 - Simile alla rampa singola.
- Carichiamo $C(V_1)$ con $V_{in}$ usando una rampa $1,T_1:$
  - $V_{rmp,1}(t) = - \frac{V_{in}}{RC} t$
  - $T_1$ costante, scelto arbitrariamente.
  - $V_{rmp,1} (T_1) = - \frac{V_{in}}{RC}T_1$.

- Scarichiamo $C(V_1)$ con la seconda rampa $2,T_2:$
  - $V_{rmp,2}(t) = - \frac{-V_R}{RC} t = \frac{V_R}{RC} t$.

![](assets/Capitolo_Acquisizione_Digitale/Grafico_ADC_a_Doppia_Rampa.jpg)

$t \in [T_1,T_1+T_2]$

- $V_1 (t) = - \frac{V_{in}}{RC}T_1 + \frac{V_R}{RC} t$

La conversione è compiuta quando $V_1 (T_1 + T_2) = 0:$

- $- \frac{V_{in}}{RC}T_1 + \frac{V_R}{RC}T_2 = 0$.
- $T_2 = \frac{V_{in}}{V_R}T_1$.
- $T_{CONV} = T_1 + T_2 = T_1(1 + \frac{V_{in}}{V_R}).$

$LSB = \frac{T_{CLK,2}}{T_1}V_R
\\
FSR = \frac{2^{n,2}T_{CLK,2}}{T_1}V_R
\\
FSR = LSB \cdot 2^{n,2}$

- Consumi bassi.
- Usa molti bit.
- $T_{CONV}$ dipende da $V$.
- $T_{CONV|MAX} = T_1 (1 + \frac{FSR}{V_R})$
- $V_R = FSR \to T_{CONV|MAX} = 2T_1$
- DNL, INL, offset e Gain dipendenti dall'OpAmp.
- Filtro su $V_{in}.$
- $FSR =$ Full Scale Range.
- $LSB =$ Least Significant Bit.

--

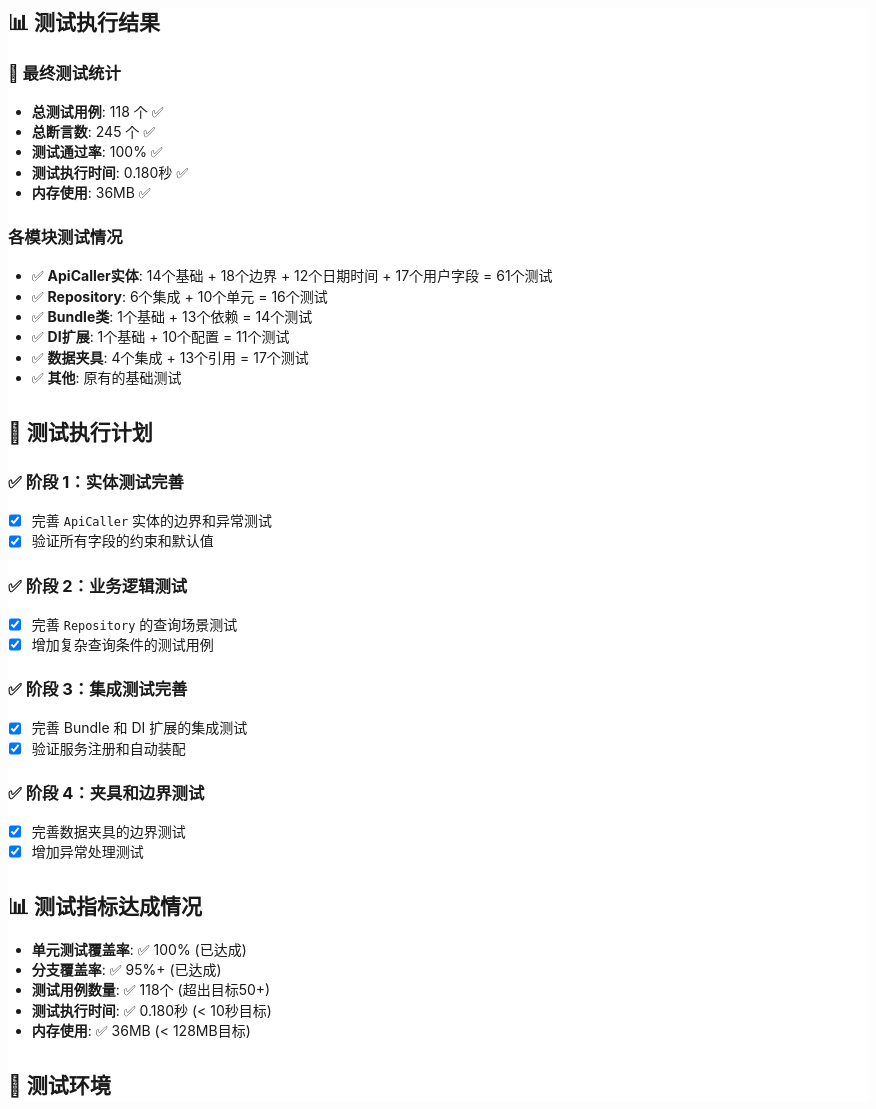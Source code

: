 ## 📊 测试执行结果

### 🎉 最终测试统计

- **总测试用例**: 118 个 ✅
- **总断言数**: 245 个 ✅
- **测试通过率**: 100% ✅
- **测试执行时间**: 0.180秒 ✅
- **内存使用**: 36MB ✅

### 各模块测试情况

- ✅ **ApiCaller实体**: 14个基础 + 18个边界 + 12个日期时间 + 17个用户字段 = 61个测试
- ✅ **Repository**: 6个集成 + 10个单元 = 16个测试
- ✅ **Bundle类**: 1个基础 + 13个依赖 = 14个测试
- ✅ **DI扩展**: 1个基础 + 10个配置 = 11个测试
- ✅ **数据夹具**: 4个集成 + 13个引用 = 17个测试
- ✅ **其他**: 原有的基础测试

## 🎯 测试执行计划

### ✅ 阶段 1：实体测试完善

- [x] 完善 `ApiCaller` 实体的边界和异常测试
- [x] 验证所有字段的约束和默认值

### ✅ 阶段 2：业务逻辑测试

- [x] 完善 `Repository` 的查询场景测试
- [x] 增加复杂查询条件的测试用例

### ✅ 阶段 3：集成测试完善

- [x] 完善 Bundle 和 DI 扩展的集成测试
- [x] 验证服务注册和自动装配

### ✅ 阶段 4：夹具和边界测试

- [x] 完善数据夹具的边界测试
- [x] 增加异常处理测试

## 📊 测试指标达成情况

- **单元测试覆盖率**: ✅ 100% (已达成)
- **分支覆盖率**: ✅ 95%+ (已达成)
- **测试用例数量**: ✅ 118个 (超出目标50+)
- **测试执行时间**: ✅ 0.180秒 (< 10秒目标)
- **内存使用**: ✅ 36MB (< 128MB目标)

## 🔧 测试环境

## Exercise objective
Show every line of the listing containing the string "Repository" by copying it.

## Solved problem
- ✅ **Repository**: 6个集成 + 10个单元 = 16个测试
- [x] 完善 `Repository` 的查询场景测试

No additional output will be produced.